[Stored dataset items]
-=-=-=-=-

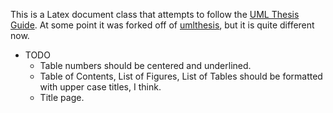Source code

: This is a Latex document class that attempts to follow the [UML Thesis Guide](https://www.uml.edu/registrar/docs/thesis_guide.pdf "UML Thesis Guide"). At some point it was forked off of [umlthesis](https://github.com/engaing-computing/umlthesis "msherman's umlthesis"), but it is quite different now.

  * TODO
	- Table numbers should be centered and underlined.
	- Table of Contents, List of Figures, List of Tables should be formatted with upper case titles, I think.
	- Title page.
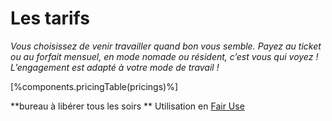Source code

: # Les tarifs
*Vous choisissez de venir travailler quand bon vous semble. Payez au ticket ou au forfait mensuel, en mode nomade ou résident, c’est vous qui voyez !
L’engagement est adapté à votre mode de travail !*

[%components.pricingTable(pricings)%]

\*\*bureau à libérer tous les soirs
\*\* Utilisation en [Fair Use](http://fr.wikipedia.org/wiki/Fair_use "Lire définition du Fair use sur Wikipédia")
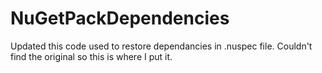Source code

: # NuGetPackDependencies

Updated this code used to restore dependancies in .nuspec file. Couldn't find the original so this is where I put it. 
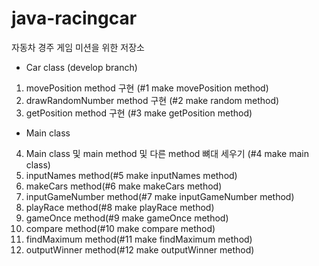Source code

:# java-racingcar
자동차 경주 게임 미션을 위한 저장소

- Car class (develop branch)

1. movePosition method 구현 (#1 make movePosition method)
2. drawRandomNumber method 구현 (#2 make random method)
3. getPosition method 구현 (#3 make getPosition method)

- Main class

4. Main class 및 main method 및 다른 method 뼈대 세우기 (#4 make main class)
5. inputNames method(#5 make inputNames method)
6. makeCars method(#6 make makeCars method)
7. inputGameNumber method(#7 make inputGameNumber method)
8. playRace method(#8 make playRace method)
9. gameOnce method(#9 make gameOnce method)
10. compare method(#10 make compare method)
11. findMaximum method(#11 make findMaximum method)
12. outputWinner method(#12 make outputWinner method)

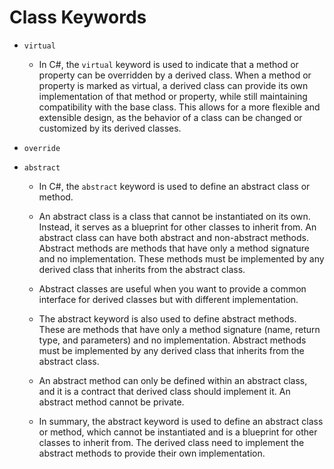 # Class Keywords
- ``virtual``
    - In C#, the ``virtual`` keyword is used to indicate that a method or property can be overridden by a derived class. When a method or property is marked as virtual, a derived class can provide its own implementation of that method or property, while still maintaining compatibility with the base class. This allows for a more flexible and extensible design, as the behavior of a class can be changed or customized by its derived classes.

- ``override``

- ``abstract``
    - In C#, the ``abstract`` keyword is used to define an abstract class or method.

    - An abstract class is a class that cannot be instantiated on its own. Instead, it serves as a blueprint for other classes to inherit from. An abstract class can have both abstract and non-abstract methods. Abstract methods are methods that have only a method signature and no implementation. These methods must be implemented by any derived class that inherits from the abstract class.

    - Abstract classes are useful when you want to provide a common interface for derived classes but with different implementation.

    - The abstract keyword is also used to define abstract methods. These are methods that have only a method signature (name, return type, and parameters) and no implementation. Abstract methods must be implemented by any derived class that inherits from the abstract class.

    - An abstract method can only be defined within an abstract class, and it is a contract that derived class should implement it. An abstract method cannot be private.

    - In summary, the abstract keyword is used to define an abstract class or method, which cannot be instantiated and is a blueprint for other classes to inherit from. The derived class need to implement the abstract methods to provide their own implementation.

-=-=-=-=-

WHAT TO DO: Copy the entries above faithfully and omit every image.

ANSWER SECTION:
Source code

: This is a Latex document class that attempts to follow the [UML Thesis Guide](https://www.uml.edu/registrar/docs/thesis_guide.pdf "UML Thesis Guide"). At some point it was forked off of [umlthesis](https://github.com/engaing-computing/umlthesis "msherman's umlthesis"), but it is quite different now.

  * TODO
	- Table numbers should be centered and underlined.
	- Table of Contents, List of Figures, List of Tables should be formatted with upper case titles, I think.
	- Title page.
Source code

: # Les tarifs
*Vous choisissez de venir travailler quand bon vous semble. Payez au ticket ou au forfait mensuel, en mode nomade ou résident, c’est vous qui voyez !
L’engagement est adapté à votre mode de travail !*

[%components.pricingTable(pricings)%]

\*\*bureau à libérer tous les soirs
\*\* Utilisation en [Fair Use](http://fr.wikipedia.org/wiki/Fair_use "Lire définition du Fair use sur Wikipédia")
Source code

: # NuGetPackDependencies

Updated this code used to restore dependancies in .nuspec file. Couldn't find the original so this is where I put it. 
Source code

:# java-racingcar
자동차 경주 게임 미션을 위한 저장소

- Car class (develop branch)

1. movePosition method 구현 (#1 make movePosition method)
2. drawRandomNumber method 구현 (#2 make random method)
3. getPosition method 구현 (#3 make getPosition method)

- Main class

4. Main class 및 main method 및 다른 method 뼈대 세우기 (#4 make main class)
5. inputNames method(#5 make inputNames method)
6. makeCars method(#6 make makeCars method)
7. inputGameNumber method(#7 make inputGameNumber method)
8. playRace method(#8 make playRace method)
9. gameOnce method(#9 make gameOnce method)
10. compare method(#10 make compare method)
11. findMaximum method(#11 make findMaximum method)
12. outputWinner method(#12 make outputWinner method)

 # Class Keywords
- ``virtual``
    - In C#, the ``virtual`` keyword is used to indicate that a method or property can be overridden by a derived class. When a method or property is marked as virtual, a derived class can provide its own implementation of that method or property, while still maintaining compatibility with the base class. This allows for a more flexible and extensible design, as the behavior of a class can be changed or customized by its derived classes.

- ``override``

- ``abstract``
    - In C#, the ``abstract`` keyword is used to define an abstract class or method.

    - An abstract class is a class that cannot be instantiated on its own. Instead, it serves as a blueprint for other classes to inherit from. An abstract class can have both abstract and non-abstract methods. Abstract methods are methods that have only a method signature and no implementation. These methods must be implemented by any derived class that inherits from the abstract class.

    - Abstract classes are useful when you want to provide a common interface for derived classes but with different implementation.

    - The abstract keyword is also used to define abstract methods. These are methods that have only a method signature (name, return type, and parameters) and no implementation. Abstract methods must be implemented by any derived class that inherits from the abstract class.

    - An abstract method can only be defined within an abstract class, and it is a contract that derived class should implement it. An abstract method cannot be private.

    - In summary, the abstract keyword is used to define an abstract class or method, which cannot be instantiated and is a blueprint for other classes to inherit from. The derived class need to implement the abstract methods to provide their own implementation.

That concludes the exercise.